# What's the best piece of riding advice you've gotten this summer?



## connie (Mar 16, 2004)

I have a bunch. I did the Sugoi Dirt Series camp and learned several things that helped me a great deal, but for the season, I think the single best piece of advice (believe it or not  ) actually came from my husband.

I've improved my cornering a great deal this year, and when we're doing lift served riding, I can stay right on his wheel through those corners, but he was consistently dropping me in a couple sections where the trail got rough due to braking bumps or rocks. I wasn't braking that much in them as much as just getting bounced around and it was slowing me down.

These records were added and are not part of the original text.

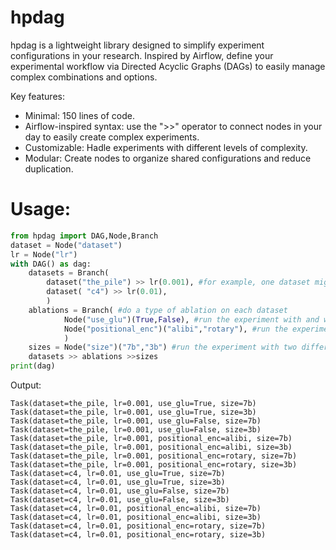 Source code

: # hpdag
hpdag is a lightweight library designed to simplify experiment configurations in your research.
Inspired by Airflow, define your experimental workflow via Directed Acyclic Graphs (DAGs) to easily manage complex combinations and options.


Key features:
- Minimal: 150 lines of code.
- Airflow-inspired syntax: use the ">>" operator to connect nodes in your day to easily create complex experiments.
- Customizable: Hadle experiments with different levels of complexity.
- Modular: Create nodes to organize shared configurations and reduce duplication.

# Usage:

```python
from hpdag import DAG,Node,Branch
dataset = Node("dataset")
lr = Node("lr")
with DAG() as dag:
    datasets = Branch(
        dataset("the_pile") >> lr(0.001), #for example, one dataset might require specific settings than the others
        dataset( "c4") >> lr(0.01),
        )
    ablations = Branch( #do a type of ablation on each dataset
            Node("use_glu")(True,False), #run the experiment with and without the glu
            Node("positional_enc")("alibi","rotary"), #run the experiment with two different positional encodings
            )
    sizes = Node("size")("7b","3b") #run the experiment with two different sizes
    datasets >> ablations >>sizes
print(dag)
```

Output:
```
Task(dataset=the_pile, lr=0.001, use_glu=True, size=7b)
Task(dataset=the_pile, lr=0.001, use_glu=True, size=3b)
Task(dataset=the_pile, lr=0.001, use_glu=False, size=7b)
Task(dataset=the_pile, lr=0.001, use_glu=False, size=3b)
Task(dataset=the_pile, lr=0.001, positional_enc=alibi, size=7b)
Task(dataset=the_pile, lr=0.001, positional_enc=alibi, size=3b)
Task(dataset=the_pile, lr=0.001, positional_enc=rotary, size=7b)
Task(dataset=the_pile, lr=0.001, positional_enc=rotary, size=3b)
Task(dataset=c4, lr=0.01, use_glu=True, size=7b)
Task(dataset=c4, lr=0.01, use_glu=True, size=3b)
Task(dataset=c4, lr=0.01, use_glu=False, size=7b)
Task(dataset=c4, lr=0.01, use_glu=False, size=3b)
Task(dataset=c4, lr=0.01, positional_enc=alibi, size=7b)
Task(dataset=c4, lr=0.01, positional_enc=alibi, size=3b)
Task(dataset=c4, lr=0.01, positional_enc=rotary, size=7b)
Task(dataset=c4, lr=0.01, positional_enc=rotary, size=3b)
```
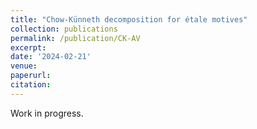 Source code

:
 ```yaml
---
title: "Chow-Künneth decomposition for étale motives"
collection: publications
permalink: /publication/CK-AV
excerpt: 
date: '2024-02-21'
venue: 
paperurl: 
citation: 
---
```

Work in progress.
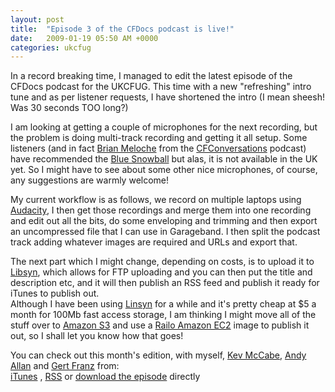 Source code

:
 ```yaml
---
layout: post
title:  "Episode 3 of the CFDocs podcast is live!"
date:   2009-01-19 05:50 AM +0000
categories: ukcfug
---
```

<p>
In a record breaking time, I managed to edit the latest episode of the CFDocs podcast for the UKCFUG. This time with a new "refreshing" intro tune and as per listener requests, I have shortened the intro (I mean sheesh! Was 30 seconds TOO long?)
</p>

<p>
I am looking at getting a couple of microphones for the next recording, but the problem is doing multi-track recording and getting it all setup. Some listeners (and in fact <a href="http://www.brianmeloche.com/blog/index.cfm/CFConversations" title="CF_Heavy: CFConversations">Brian Meloche</a> from the <a href="http://www.cfconversations.com/" title="CFConversations - an Adobe ColdFusion and CFML podcast">CFConversations</a> podcast) have recommended the <a href="http://www.bluemic.com/products/snowball" title="Blue Microphones: Products: Snowball">Blue Snowball</a> but alas, it is not available in the UK yet. So I might have to see about some other nice microphones, of course, any suggestions are warmly welcome!
</p>
<p>
My current workflow is as follows, we record on multiple laptops using <a href="http://audacity.sourceforge.net/" title="Audacity: Free Audio Editor and Recorder">Audacity</a>, I then get those recordings and merge them into one recording and edit out all the bits, do some enveloping and trimming and then export an uncompressed file that I can use in Garageband. I then split the podcast track adding whatever images are required and URLs and export that.
</p>

<p>
The next part which I might change, depending on costs, is to upload it to <a href="http://www.libsyn.com/" title="libsyn // podcasting made easy">Libsyn</a>, which allows for FTP uploading and you can then put the title and description etc, and it will then publish an RSS feed and publish it ready for iTunes to publish out.

<br>
Although I have been using <a href="http://www.libsyn.com/" title="libsyn // podcasting made easy">Linsyn</a> for a while and it's pretty cheap at $5 a month for 100Mb fast access storage, I am thinking I might move all of the stuff over to <a href="http://aws.amazon.com/s3/" title="Amazon Simple Storage Service (Amazon S3)">Amazon S3</a> and use a <a href="http://aws.amazon.com/ec2/" title="Amazon Elastic Compute Cloud (Amazon EC2)">Railo Amazon EC2</a> image to publish it out, so I shall let you know how that goes! 	
</p>

<p>
You can check out this month's edition, with myself, <a href="http://inner-rhythm.co.uk/blog/" title="Inner-Rhythm.co.uk - Rambles on CFML Programming">Kev McCabe</a>, <a href="http://www.fuzzyorange.co.uk/" title="Fuzzy Orange Ltd: ColdFusion Consultancy, Training and Support">Andy Allan</a> and <a href="http://www.railo-technologies.com/en/index.cfm?" title="Railo 3.0: English">Gert Franz</a> from:<br>
<a href="http://itunes.apple.com/WebObjects/MZStore.woa/wa/viewPodcast?id=152536611" title="iTunes Download">iTunes</a> , <a href="http://markdrew.libsyn.com/rss" title="RSS Feed">RSS</a> or <a href="http://media.libsyn.com/media/markdrew/ukcfug_20090113.m4a" title="Download directly">download the episode</a> directly
</p> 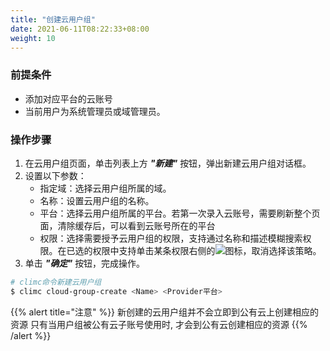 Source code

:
 ```yaml
---
title: "创建云用户组"
date: 2021-06-11T08:22:33+08:00
weight: 10
---
```



### 前提条件

- 添加对应平台的云账号
- 当前用户为系统管理员或域管理员。

### 操作步骤

1. 在云用户组页面，单击列表上方 **_"新建"_** 按钮，弹出新建云用户组对话框。
2. 设置以下参数：
   - 指定域：选择云用户组所属的域。
   - 名称：设置云用户组的名称。
   - 平台：选择云用户组所属的平台。若第一次录入云账号，需要刷新整个页面，清除缓存后，可以看到云账号所在的平台
   - 权限：选择需要授予云用户组的权限，支持通过名称和描述模糊搜索权限。在已选的权限中支持单击某条权限右侧的![](../../../images/multiplecloud/del.png)图标，取消选择该策略。
3. 单击 **_"确定"_** 按钮，完成操作。

```bash
# climc命令新建云用户组
$ climc cloud-group-create <Name> <Provider平台>
```

{{% alert title="注意" %}}
新创建的云用户组并不会立即到公有云上创建相应的资源
只有当用户组被公有云子账号使用时, 才会到公有云创建相应的资源
{{% /alert %}}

And I asked how he gets through them so smooth. "Look ahead for a smooth spot. Find a spot where you'll get traction and can turn. Aim for that, bank into it hard, and float over the rest." And wow does that work. Of course, it's the same old concept as "Look where you want to go, not at the obstacles", but for some reason I never applied it to sequences of little obstacles that you have to roll over. 

What good advice have you gotten this year?


----------



## CycleMainiac (Jan 12, 2004)

Shut up, quit thinking, and just ride it. 


mental blocks are so dumb sometimes


----------



## Sambolina (May 15, 2007)

Get off your brakes all the time and just the bike roll over it, it will roll!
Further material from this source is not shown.